"""

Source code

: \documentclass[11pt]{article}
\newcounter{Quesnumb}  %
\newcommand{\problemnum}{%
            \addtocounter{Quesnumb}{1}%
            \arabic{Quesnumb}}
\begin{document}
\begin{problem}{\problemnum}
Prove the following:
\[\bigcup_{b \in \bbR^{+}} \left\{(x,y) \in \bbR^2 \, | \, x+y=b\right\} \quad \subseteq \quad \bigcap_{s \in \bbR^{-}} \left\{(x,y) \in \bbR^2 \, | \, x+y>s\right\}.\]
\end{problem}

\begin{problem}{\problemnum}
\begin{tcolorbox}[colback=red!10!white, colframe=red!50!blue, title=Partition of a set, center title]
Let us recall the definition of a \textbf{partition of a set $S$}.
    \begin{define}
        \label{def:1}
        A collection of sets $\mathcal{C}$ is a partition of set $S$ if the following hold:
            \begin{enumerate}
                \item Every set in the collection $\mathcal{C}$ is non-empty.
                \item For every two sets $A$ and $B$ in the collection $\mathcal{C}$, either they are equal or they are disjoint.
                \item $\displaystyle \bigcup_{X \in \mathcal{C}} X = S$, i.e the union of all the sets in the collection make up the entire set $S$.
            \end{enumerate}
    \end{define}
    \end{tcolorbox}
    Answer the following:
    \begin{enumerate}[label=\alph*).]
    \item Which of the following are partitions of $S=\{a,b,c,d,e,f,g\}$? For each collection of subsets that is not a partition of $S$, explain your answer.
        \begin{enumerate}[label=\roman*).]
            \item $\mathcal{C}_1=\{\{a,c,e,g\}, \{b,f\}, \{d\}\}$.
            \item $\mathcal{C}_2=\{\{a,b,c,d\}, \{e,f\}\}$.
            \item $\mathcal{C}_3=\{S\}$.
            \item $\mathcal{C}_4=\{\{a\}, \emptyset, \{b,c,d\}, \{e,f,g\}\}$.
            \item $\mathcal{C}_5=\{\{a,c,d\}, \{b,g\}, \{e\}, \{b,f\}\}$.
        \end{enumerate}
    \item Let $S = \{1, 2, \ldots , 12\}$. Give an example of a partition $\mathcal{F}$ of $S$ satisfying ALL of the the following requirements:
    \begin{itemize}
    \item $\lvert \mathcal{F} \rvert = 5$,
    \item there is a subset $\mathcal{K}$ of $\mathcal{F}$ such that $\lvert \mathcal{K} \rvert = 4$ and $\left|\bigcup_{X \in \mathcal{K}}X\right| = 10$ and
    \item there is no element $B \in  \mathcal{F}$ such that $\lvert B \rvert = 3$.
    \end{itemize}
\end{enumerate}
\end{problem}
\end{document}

"""
"""

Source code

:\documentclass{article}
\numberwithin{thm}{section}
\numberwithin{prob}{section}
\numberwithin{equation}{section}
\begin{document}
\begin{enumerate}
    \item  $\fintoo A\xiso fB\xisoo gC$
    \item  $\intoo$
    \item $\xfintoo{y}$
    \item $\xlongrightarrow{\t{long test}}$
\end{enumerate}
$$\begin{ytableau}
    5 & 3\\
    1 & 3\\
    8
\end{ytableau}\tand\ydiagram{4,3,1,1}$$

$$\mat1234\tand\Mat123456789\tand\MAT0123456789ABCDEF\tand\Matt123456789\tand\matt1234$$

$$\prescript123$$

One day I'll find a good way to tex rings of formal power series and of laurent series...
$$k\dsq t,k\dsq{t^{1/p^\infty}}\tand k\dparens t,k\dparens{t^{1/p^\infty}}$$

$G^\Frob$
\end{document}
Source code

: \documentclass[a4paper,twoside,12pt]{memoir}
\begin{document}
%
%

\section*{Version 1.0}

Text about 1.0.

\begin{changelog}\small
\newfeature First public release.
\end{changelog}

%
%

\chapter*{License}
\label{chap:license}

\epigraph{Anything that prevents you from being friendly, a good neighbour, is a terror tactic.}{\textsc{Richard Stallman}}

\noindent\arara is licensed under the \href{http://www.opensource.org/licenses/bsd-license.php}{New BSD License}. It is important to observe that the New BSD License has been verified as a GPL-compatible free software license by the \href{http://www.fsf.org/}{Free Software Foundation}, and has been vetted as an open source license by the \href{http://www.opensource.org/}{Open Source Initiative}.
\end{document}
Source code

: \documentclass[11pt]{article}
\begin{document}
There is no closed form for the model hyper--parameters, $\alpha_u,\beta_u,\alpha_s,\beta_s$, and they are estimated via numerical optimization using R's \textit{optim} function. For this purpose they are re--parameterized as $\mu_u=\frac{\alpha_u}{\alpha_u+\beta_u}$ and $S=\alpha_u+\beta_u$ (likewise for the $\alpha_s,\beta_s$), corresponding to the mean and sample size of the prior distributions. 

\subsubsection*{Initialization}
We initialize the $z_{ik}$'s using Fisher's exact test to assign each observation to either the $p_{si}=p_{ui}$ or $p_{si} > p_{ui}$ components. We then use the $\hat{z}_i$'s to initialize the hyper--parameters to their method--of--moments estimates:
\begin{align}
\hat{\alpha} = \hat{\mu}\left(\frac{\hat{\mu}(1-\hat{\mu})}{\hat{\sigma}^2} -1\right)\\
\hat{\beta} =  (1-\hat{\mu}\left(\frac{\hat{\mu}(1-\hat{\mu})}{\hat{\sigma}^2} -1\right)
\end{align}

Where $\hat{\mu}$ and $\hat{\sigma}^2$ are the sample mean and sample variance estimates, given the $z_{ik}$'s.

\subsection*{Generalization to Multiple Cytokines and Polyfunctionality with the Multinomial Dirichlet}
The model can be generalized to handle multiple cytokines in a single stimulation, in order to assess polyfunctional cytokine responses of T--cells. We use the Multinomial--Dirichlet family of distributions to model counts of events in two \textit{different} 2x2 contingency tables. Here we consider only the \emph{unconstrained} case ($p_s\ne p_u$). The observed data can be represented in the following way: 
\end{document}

"""

What is required: Looking at the records above, in how many lines does the word "parameters" occur? Reply with the number alone.

Answer section: 2